= Beginning of Section =

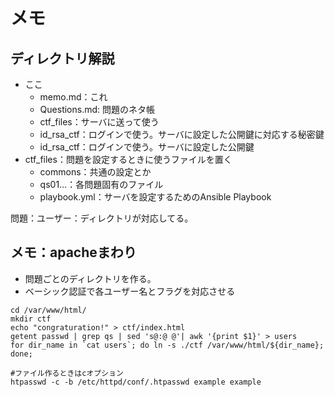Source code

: メモ
=========


## ディレクトリ解説

* ここ
    * memo.md：これ
    * Questions.md: 問題のネタ帳
    * ctf_files：サーバに送って使う
    * id_rsa_ctf：ログインで使う。サーバに設定した公開鍵に対応する秘密鍵
    * id_rsa_ctf：ログインで使う。サーバに設定した公開鍵
* ctf_files：問題を設定するときに使うファイルを置く
    * commons：共通の設定とか
    * qs01…：各問題固有のファイル
    * playbook.yml：サーバを設定するためのAnsible Playbook
    
問題：ユーザー：ディレクトリが対応してる。

## メモ：apacheまわり

* 問題ごとのディレクトリを作る。
* ベーシック認証で各ユーザー名とフラグを対応させる


```
cd /var/www/html/
mkdir ctf
echo "congraturation!" > ctf/index.html
getent passwd | grep qs | sed 's@:@ @'| awk '{print $1}' > users
for dir_name in `cat users`; do ln -s ./ctf /var/www/html/${dir_name}; done;
```

```
#ファイル作るときはcオプション
htpasswd -c -b /etc/httpd/conf/.htpasswd example example
```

= End of Section =

Task directions: A word-for-word copy of all the data, without pictures, is the expected output.

Output of the task:
Source code

: メモ
=========


## ディレクトリ解説

* ここ
    * memo.md：これ
    * Questions.md: 問題のネタ帳
    * ctf_files：サーバに送って使う
    * id_rsa_ctf：ログインで使う。サーバに設定した公開鍵に対応する秘密鍵
    * id_rsa_ctf：ログインで使う。サーバに設定した公開鍵
* ctf_files：問題を設定するときに使うファイルを置く
    * commons：共通の設定とか
    * qs01…：各問題固有のファイル
    * playbook.yml：サーバを設定するためのAnsible Playbook
    
問題：ユーザー：ディレクトリが対応してる。

## メモ：apacheまわり

* 問題ごとのディレクトリを作る。
* ベーシック認証で各ユーザー名とフラグを対応させる


```
cd /var/www/html/
mkdir ctf
echo "congraturation!" > ctf/index.html
getent passwd | grep qs | sed 's@:@ @'| awk '{print $1}' > users
for dir_name in `cat users`; do ln -s ./ctf /var/www/html/${dir_name}; done;
```

```
#ファイル作るときはcオプション
htpasswd -c -b /etc/httpd/conf/.htpasswd example example
```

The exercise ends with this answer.